Will he never show his favor again?

Has his unfailing love vanished forever?

Has his promise failed for all time?

Has God forgotten to be merciful?

Has he in anger withheld his compassion?

Or maybe (I'd posit, more likely) you never have asked these questions out loud, but you and I do ask these things. We ask them through our mindsets. We ask them through our actions. We ask them through the way we look at the world.

Do I in all occasions behave like someone who trusts and finds security and value in the unfailing love of God, the God who created and controls the universe?

The answer is an emphatic no.

But I don't ever ask the question: "Has his unfailing love vanished forever?"

Of course not, I'm too well trained to ask a question that is so blasphemous!

I wouldn't say that!

But would I live it?

I think followers of Christ live in a constant danger of what I'll call unexpressed, practical agnosticism. Its unexpressed because we'd never say it out loud. Its practical because its the way we really live, its the life that we practice. And its agnosticism, because its a lifestyle that has little distinction from how our lives would look if we were unsure of God's existence.

Its kinda scary.

It needs to go.

But what does that mean? Its my strong belief that a great way to defeat unexpressed, practical agnosticism is to express it.

This works on several levels. First, it removes the barrier. When I'm living in UPA (oh, an acronym!) I wouldn't admit it, I certainly wouldn't announce it, and I'd argue, I'm not even aware of it. That's how it gets ya . . . you don't even know its happening and . . . "Boom, I haven't prayed in 2 weeks? What? How did that happen?"

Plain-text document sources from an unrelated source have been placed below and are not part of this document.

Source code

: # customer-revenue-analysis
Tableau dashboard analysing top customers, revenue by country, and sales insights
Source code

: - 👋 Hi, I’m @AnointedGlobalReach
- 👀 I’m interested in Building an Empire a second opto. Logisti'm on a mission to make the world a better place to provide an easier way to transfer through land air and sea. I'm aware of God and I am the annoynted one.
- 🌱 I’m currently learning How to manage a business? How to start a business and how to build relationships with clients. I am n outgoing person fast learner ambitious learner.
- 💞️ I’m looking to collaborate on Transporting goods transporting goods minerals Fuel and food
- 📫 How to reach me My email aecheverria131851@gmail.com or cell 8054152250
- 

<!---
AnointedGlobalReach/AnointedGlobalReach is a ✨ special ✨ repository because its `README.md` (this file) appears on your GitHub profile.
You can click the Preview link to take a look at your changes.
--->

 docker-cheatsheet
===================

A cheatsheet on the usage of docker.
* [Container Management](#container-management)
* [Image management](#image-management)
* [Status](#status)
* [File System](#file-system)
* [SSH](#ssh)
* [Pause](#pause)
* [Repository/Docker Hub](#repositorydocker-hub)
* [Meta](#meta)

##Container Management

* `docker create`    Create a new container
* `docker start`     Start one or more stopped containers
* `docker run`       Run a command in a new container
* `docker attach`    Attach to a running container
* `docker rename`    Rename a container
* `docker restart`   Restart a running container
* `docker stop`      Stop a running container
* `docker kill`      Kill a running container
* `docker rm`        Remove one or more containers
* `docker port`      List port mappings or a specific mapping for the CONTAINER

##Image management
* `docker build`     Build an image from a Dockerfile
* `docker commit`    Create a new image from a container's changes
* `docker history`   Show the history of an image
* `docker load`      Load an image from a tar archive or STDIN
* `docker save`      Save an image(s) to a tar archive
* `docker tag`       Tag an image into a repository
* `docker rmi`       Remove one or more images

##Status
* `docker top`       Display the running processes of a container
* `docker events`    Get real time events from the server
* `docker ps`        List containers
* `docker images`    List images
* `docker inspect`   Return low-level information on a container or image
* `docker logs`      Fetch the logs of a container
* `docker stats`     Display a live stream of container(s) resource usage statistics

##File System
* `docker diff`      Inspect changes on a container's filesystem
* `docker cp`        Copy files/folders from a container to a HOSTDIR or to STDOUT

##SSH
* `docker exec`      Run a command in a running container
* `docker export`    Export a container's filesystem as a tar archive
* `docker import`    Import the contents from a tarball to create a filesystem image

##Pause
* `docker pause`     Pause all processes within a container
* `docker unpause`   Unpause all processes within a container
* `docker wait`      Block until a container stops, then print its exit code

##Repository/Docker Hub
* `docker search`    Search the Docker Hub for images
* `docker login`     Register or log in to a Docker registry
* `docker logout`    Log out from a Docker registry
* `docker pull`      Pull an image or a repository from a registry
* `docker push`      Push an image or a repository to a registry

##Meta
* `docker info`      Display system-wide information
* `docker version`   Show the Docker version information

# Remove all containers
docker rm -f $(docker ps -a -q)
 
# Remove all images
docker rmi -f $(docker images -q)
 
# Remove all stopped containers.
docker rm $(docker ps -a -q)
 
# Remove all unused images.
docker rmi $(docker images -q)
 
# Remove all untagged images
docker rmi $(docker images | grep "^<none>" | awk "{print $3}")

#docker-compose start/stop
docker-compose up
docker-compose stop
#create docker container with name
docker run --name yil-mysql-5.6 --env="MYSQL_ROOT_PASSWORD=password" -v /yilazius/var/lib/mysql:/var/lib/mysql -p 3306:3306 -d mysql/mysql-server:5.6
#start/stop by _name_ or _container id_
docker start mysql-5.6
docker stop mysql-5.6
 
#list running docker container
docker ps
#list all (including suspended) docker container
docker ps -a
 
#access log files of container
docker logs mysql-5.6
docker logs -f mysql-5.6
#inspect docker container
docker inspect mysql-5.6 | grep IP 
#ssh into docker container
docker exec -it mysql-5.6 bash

So we confront it. We bring it out. We state it. We repent (the Biblical word literally meaning "to turn"). This is where the Christian life is played out, in a constant, ongoing, beautiful cycle of confession, repentance, and redemption. Its fantastic (and sometimes painful, but a good kind of pain).

Second, by expressing it, these words are proven to be false and (philosophically) meaningless. Think about it, the sentence "Has his unfailing love vanished forever?" Does it make sense? Can it make sense? How can that which is unfailing vanish? If his love vanishes, then his love fails. So, by definition his UNFAILING LOVE is still there.

Even better, Asaph goes a step further in his song (w/ or w/o dance) belting out:
I will remember the deeds of Yahweh;
yes, I will remember your miracles of long ago.
I will meditate on all your works
and consider all your mighty deeds.
Your ways, O God, are holy.
What god is so great as our God?
You are the God who performs miracles;
You display your power among the peoples.
With your mighty arm you redeemed your people,
the descendants of Jacob and Joseph.

Asaph teaches himself a little history lesson. He remembers a God who is not distant, who does not fail, who does not forget, and who does not withhold!

Powerful. A couple weeks ago, I did this. I walked through my own personal history with this God. Asking myself about different situations and asking two key questions:

What happens when I choose to trust him?

What happens when I choose not to trust him?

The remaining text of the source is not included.